にもかかわらず、契約は無効だということになると、パン屋さんからすれば、たまったものじゃないですよね。
「そんなこと知るか!」と言いたくなるでしょう。
そこで、95条但書きは、パン屋さんを一定の場合に保護することを定めているのです。
95条但書、は、表意者に重過失があったときは、無効を主張できない、と規定しています。
表意者、つまり、木村さんですよね。木村さんが言い間違えたのが、木村さんの重過失による場合、簡単にいえば、木村さんの、重大なミスによって、いい間違えてしまったような場合には、木村さんは無効を主張することはできなくなるのです
要するに、とんでもないミスで、言い間違いをするような人よりも、相手方、つまりパン屋さんを保護しようということです。
このように、95条も、本文と但書きで、両者の調整を図っているのです。
言い間違えてしまった場合は、契約を無効にして、木村さんを保護しましょう。
でも、その言い間違いが重大なミスによる場合は、契約は有効として、パン屋さんを保護しましょうということです。
■■ 豆知識 ■■
95条は、表意者を保護するための規定です。
さきほどの事例で言えば、木村さんを保護するための規定です。
ですから、無効を主張することができるのは、木村さんだけです。
パン屋さんから無効を主張することはできません。
■■ 編集後記 ■■
今日も難しかったと思います。
ある程度、95条というのがどういうものか、ということが分かっていただければ、それで十分かと思います。

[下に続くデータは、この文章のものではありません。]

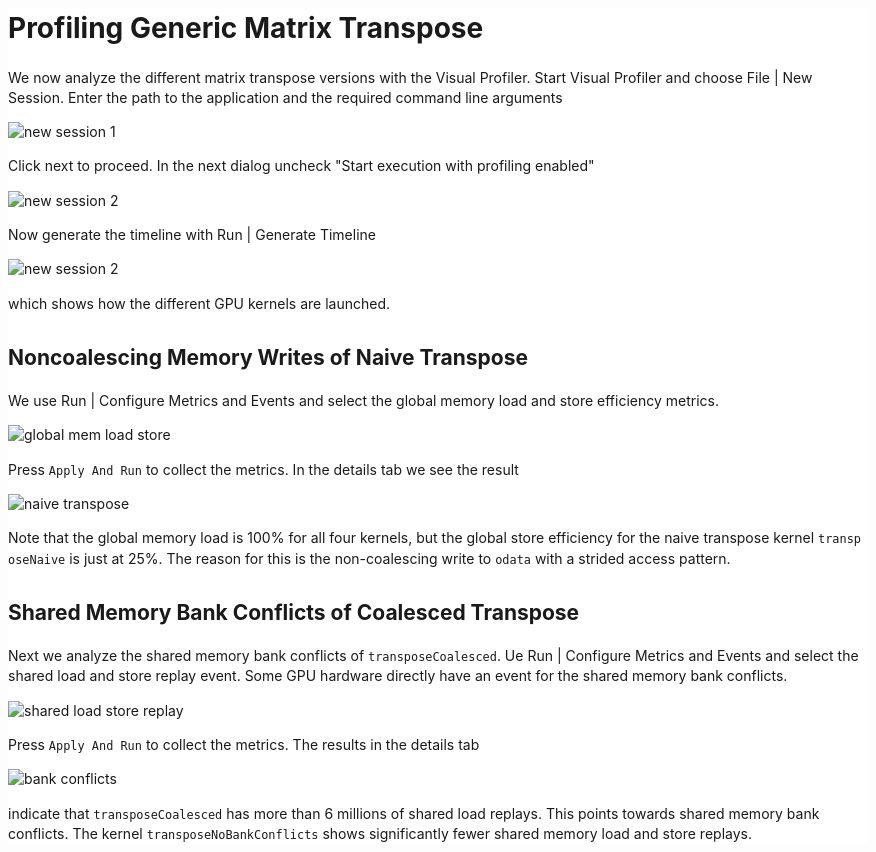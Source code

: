# Profiling Generic Matrix Transpose

We now analyze the different matrix transpose versions with the Visual Profiler. 
Start Visual Profiler and choose File | New Session. Enter the path to the application and the required command line arguments

<img src="../content/images/profileCreateNewSession_1.png" width="500" alt="new session 1">

Click next to proceed. In the next dialog uncheck "Start execution with profiling enabled"

<img src="../content/images/profileCreateNewSession_2.png" width="450" alt="new session 2">

Now generate the timeline with Run | Generate Timeline

<img src="../content/images/profileTimeline_1.png" width="950" alt="new session 2">

which shows how the different GPU kernels are launched. 

## Noncoalescing Memory Writes of Naive Transpose 

We use Run | Configure Metrics and Events and select the global memory load and store efficiency metrics.   

<img src="../content/images/profileMetricsAndEvents_1.png" width="500" alt="global mem load store">

Press `Apply And Run` to collect the metrics. In the details tab we see the result

<img src="../content/images/profileMatrixTransposeNaive.png" width="1200" alt="naive transpose">

Note that the global memory load is 100% for all four kernels, but the global store efficiency for 
the naive transpose kernel `transposeNaive` is just at 25%. The reason for this is the non-coalescing write to `odata` with 
a strided access pattern. 

## Shared Memory Bank Conflicts of Coalesced Transpose

Next we analyze the shared memory bank conflicts of `transposeCoalesced`. 
Ue Run | Configure Metrics and Events and select the shared load and store replay event.
Some GPU hardware directly have an event for the shared memory bank conflicts.    

<img src="../content/images/profileMetricsAndEvents_2.png" width="500" alt="shared load store replay">

Press `Apply And Run` to collect the metrics. The results in the details tab 

<img src="../content/images/profileMatrixTransposeNoBankConflict.png" width="1200" alt="bank conflicts">

indicate that `transposeCoalesced` has more than 6 millions of shared load replays. This points towards
shared memory bank conflicts. The kernel `transposeNoBankConflicts` shows significantly fewer shared memory 
load and store replays.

さっきのポッドキャスティングの話と関連するのですが、このメルマガでも、メールによる文字だけでなく、音声による解説もしていこうかなと検討中です。
私が、解説を講義というほどたいしたものではないですが、音声で解説したものを、サーバーにアップして、それをみなさんが、ダウンロードして聞くというわけです。
それをすると、ダウンロードした後ipodやウォークマンに入れて通勤・通学中に聞いてもらうことができるかなと思いまして。
といっても、まだどうなるかわかりませんでの、あまり期待しないでください。
そうなってくると、やっぱり小さくて、自由に音声データをやり取りできるipodやウォークマンが大活躍するんですよね。
やっぱり、ウォークマン欲しいですね。